Mumsnet has not checked the qualifications of anyone posting here. If you need help urgently or expert advice, please see our domestic violence webguide and/or relationships webguide. Many Mumsnetters experiencing domestic abuse have found this thread helpful: Listen up, everybody

Marriage in trouble - think its my fault

29 replies

GrumblyGrump · 29/01/2012 18:04

Name changer and v long (sorry). DH started a business a few months ago. He was suspended from work and decided to set up himself. He had talked about this previously, but it kind of felt like he didn't have any other options when suspended so went ahead.
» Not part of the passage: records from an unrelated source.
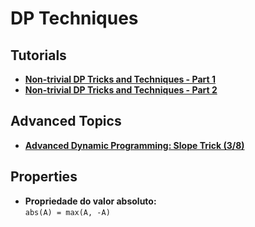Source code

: # DP Techniques

## Tutorials

- **[Non-trivial DP Tricks and Techniques - Part 1](https://codeforces.com/blog/entry/47764)**
- **[Non-trivial DP Tricks and Techniques - Part 2](https://codeforces.com/blog/entry/67679)**

## Advanced Topics

- **[Advanced Dynamic Programming: Slope Trick (3/8)](https://codeforces.com/blog/entry/103222)**

## Properties

- **Propriedade do valor absoluto:**  
  `abs(A) = max(A, -A)`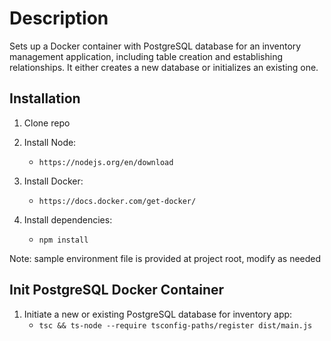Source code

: # Description

Sets up a Docker container with PostgreSQL database for an inventory management application, including table creation and establishing relationships. It either creates a new database or initializes an existing one.

## Installation

1. Clone repo
2. Install Node:

   - `https://nodejs.org/en/download`

3. Install Docker:

   - `https://docs.docker.com/get-docker/`

4. Install dependencies:
   - `npm install`

Note: sample environment file is provided at project root, modify as needed

## Init PostgreSQL Docker Container

1. Initiate a new or existing PostgreSQL database for inventory app:
   - `tsc && ts-node --require tsconfig-paths/register dist/main.js`
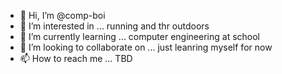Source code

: - 👋 Hi, I’m @comp-boi
- 👀 I’m interested in ... running and thr outdoors
- 🌱 I’m currently learning ... computer engineering at school
- 💞️ I’m looking to collaborate on ... just leanring myself for now
- 📫 How to reach me ... TBD

<!---
comp-boi/comp-boi is a ✨ special ✨ repository because its `README.md` (this file) appears on your GitHub profile.
You can click the Preview link to take a look at your changes.
--->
I am a carer/SAHM.

Thing is he is working or on call 24/7 and has been since it started. It is really taking its toll on our relationship and family life. He told me initially that he wouldn't be available for anything family wise and that we would have to work around his work. This was ok at first, however, we have two small children, one of whom has some medical issues. I do everything around the house, and childcare, as I did this while he was working F/T and I didn't mind. Plus, he would do things such as make dinner at the weekend when he was off.

However, now he never helps. He goes out each day from 9-5 and is often out in the evenings and at weekends. However he will work like this whether he is busy or not. He will literally have no work but be gone all day. It's not that I'm not supportive, I am as I want his business to do well, but I feel that he could help but he would choose to work (he admits this too) he adores his business and would happily spend as much time on it as he could. While I understand the need for the crazy work hours I am feeling really deflated about it all. He has stuck to his no commitment to family thing. Such as when one of our children was in hospital I needed him to look after the other child. He refused as he was on call. I had to get my mum to do it. I also had some exams recently, three exams which were two hours each. I asked him months in advance if he could cover them and he agreed. However, the day before my exam he told me that he couldn't help, and again I had to find someone to step in.
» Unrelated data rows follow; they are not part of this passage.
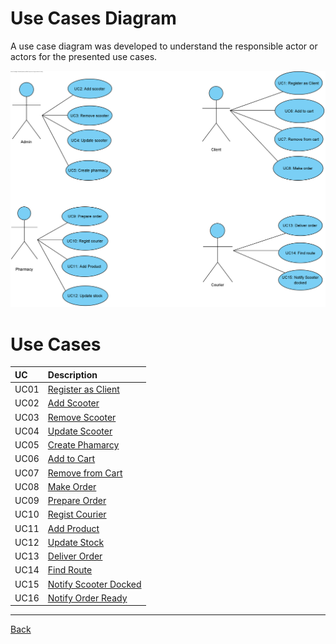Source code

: # Use Cases Diagram

A use case diagram was developed to understand the responsible actor or actors for the presented use cases.

![Use Cases Diagram](duc.png)

# Use Cases
|  UC  | Description |                   
|:---- |:---- |
| UC01 | [Register as Client](UC01/UC1_RegisterAsClient.md) |
| UC02 | [Add Scooter](UC2/UC02_AddScooter.md) |
| UC03 | [Remove Scooter](UC03/UC3_RemoveScooter.md) |
| UC04 | [Update Scooter](UC04/UC4_UpdateScooter.md) |
| UC05 | [Create Phamarcy](UC05/UC5_CreatePhamarcy.md) |
| UC06 | [Add to Cart](UC6/UC06_AddToCart.md) |
| UC07 | [Remove from Cart](UC07/UC7_RemoveFromCart.md) |
| UC08 | [Make Order](UC8/UC08_MakeOrder.md) |
| UC09 | [Prepare Order](UC09/UC9_PrepareOrder.md) |
| UC10 | [Regist Courier](UC10/UC10_RegistCourier.md) |
| UC11 | [Add Product](UC11/UC11_AddProduct.md) |
| UC12 | [Update Stock](UC12/UC12_UpdateStock.md) |
| UC13 | [Deliver Order](UC13/UC13_Deliver_Order.md) |
| UC14 | [Find Route](UC14/UC14_FindRoute.md) |
| UC15 | [Notify Scooter Docked](UC15/UC15_NotifyScooterDocked.md) |
| UC16 | [Notify Order Ready](UC16/UC16_OrderReady.md) |
---

[Back](../Documentation.md)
It's the little things like this and he never shows any consideration for the family, he will go out, in the day or the evening and not bother telling me where he's going, go out of contact but when he's ready to be home he will want to know where I am and what I've been doing.

It doesn't help that I am struggling being at home. It can't be avoided but my Mental health is taking a bit of a battering being at home and the longevity of it all, I would love some support and/or a chance to get away from it all. I did look into part time work but it didn't come to fruition due to lack of childcare and our child's medical issues. But I feel so bloody depressed, and am sick of it all.
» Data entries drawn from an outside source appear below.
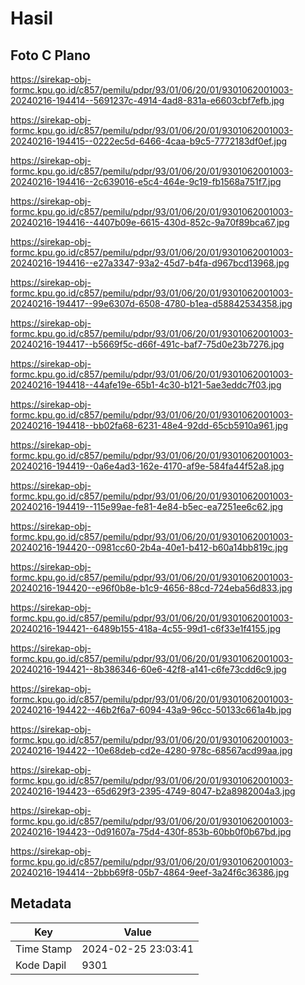 # Hasil

## Foto C Plano

https://sirekap-obj-formc.kpu.go.id/c857/pemilu/pdpr/93/01/06/20/01/9301062001003-20240216-194414--5691237c-4914-4ad8-831a-e6603cbf7efb.jpg

https://sirekap-obj-formc.kpu.go.id/c857/pemilu/pdpr/93/01/06/20/01/9301062001003-20240216-194415--0222ec5d-6466-4caa-b9c5-7772183df0ef.jpg

https://sirekap-obj-formc.kpu.go.id/c857/pemilu/pdpr/93/01/06/20/01/9301062001003-20240216-194416--2c639016-e5c4-464e-9c19-fb1568a751f7.jpg

https://sirekap-obj-formc.kpu.go.id/c857/pemilu/pdpr/93/01/06/20/01/9301062001003-20240216-194416--4407b09e-6615-430d-852c-9a70f89bca67.jpg

https://sirekap-obj-formc.kpu.go.id/c857/pemilu/pdpr/93/01/06/20/01/9301062001003-20240216-194416--e27a3347-93a2-45d7-b4fa-d967bcd13968.jpg

https://sirekap-obj-formc.kpu.go.id/c857/pemilu/pdpr/93/01/06/20/01/9301062001003-20240216-194417--99e6307d-6508-4780-b1ea-d58842534358.jpg

https://sirekap-obj-formc.kpu.go.id/c857/pemilu/pdpr/93/01/06/20/01/9301062001003-20240216-194417--b5669f5c-d66f-491c-baf7-75d0e23b7276.jpg

https://sirekap-obj-formc.kpu.go.id/c857/pemilu/pdpr/93/01/06/20/01/9301062001003-20240216-194418--44afe19e-65b1-4c30-b121-5ae3eddc7f03.jpg

https://sirekap-obj-formc.kpu.go.id/c857/pemilu/pdpr/93/01/06/20/01/9301062001003-20240216-194418--bb02fa68-6231-48e4-92dd-65cb5910a961.jpg

https://sirekap-obj-formc.kpu.go.id/c857/pemilu/pdpr/93/01/06/20/01/9301062001003-20240216-194419--0a6e4ad3-162e-4170-af9e-584fa44f52a8.jpg

https://sirekap-obj-formc.kpu.go.id/c857/pemilu/pdpr/93/01/06/20/01/9301062001003-20240216-194419--115e99ae-fe81-4e84-b5ec-ea7251ee6c62.jpg

https://sirekap-obj-formc.kpu.go.id/c857/pemilu/pdpr/93/01/06/20/01/9301062001003-20240216-194420--0981cc60-2b4a-40e1-b412-b60a14bb819c.jpg

https://sirekap-obj-formc.kpu.go.id/c857/pemilu/pdpr/93/01/06/20/01/9301062001003-20240216-194420--e96f0b8e-b1c9-4656-88cd-724eba56d833.jpg

https://sirekap-obj-formc.kpu.go.id/c857/pemilu/pdpr/93/01/06/20/01/9301062001003-20240216-194421--6489b155-418a-4c55-99d1-c6f33e1f4155.jpg

https://sirekap-obj-formc.kpu.go.id/c857/pemilu/pdpr/93/01/06/20/01/9301062001003-20240216-194421--8b386346-60e6-42f8-a141-c6fe73cdd6c9.jpg

https://sirekap-obj-formc.kpu.go.id/c857/pemilu/pdpr/93/01/06/20/01/9301062001003-20240216-194422--46b2f6a7-6094-43a9-96cc-50133c661a4b.jpg

https://sirekap-obj-formc.kpu.go.id/c857/pemilu/pdpr/93/01/06/20/01/9301062001003-20240216-194422--10e68deb-cd2e-4280-978c-68567acd99aa.jpg

https://sirekap-obj-formc.kpu.go.id/c857/pemilu/pdpr/93/01/06/20/01/9301062001003-20240216-194423--65d629f3-2395-4749-8047-b2a8982004a3.jpg

https://sirekap-obj-formc.kpu.go.id/c857/pemilu/pdpr/93/01/06/20/01/9301062001003-20240216-194423--0d91607a-75d4-430f-853b-60bb0f0b67bd.jpg

https://sirekap-obj-formc.kpu.go.id/c857/pemilu/pdpr/93/01/06/20/01/9301062001003-20240216-194414--2bbb69f8-05b7-4864-9eef-3a24f6c36386.jpg


## Metadata

| Key        | Value               |
| ---------- | ------------------- |
| Time Stamp | 2024-02-25 23:03:41 |
| Kode Dapil | 9301                |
Whenever we try to talk about it, he gets defensive and tells me that I'm being unsupportive, whereas, I'm not arguing for him to be at home all the time, or that I need him to do certain things, but some help, a little bit of the time would be nice. Or when I need him to commit to something (like taking one of the children, when the other is in hospital) I am not asking him to do these things all the time, they are once every now and again situations. But his business has to come first, and it does. He has already told me he's not prepared to get a job, and that he jeopardised his career for his last girlfriend and he's not going to do it again. Thing is, I'm not asking him to give it up, I'm just asking him to recognise that we exist. Feels like we're flatmates with separate lives - if we separated at least he'd have to commit to caring for the children a couple hours of the week right?

I just can't continue like this anymore, the child with medical issues is going back into hospital soon and I can just feel another argument about this will happen - and it may just be the end of the marriage. I am devastated about this but I don't know how to fix it. How much more support shall I give before I give up?

OP posts:
garlicfrother · 29/01/2012 20:48

No, it's not right.

He can be as adamany as all get-out but, when his wife's falling apart and asking him for specific help, he's telling her to shut up as he knows best. That's not "doing the best for you all". It's pursuing his own agenda at his family's expense.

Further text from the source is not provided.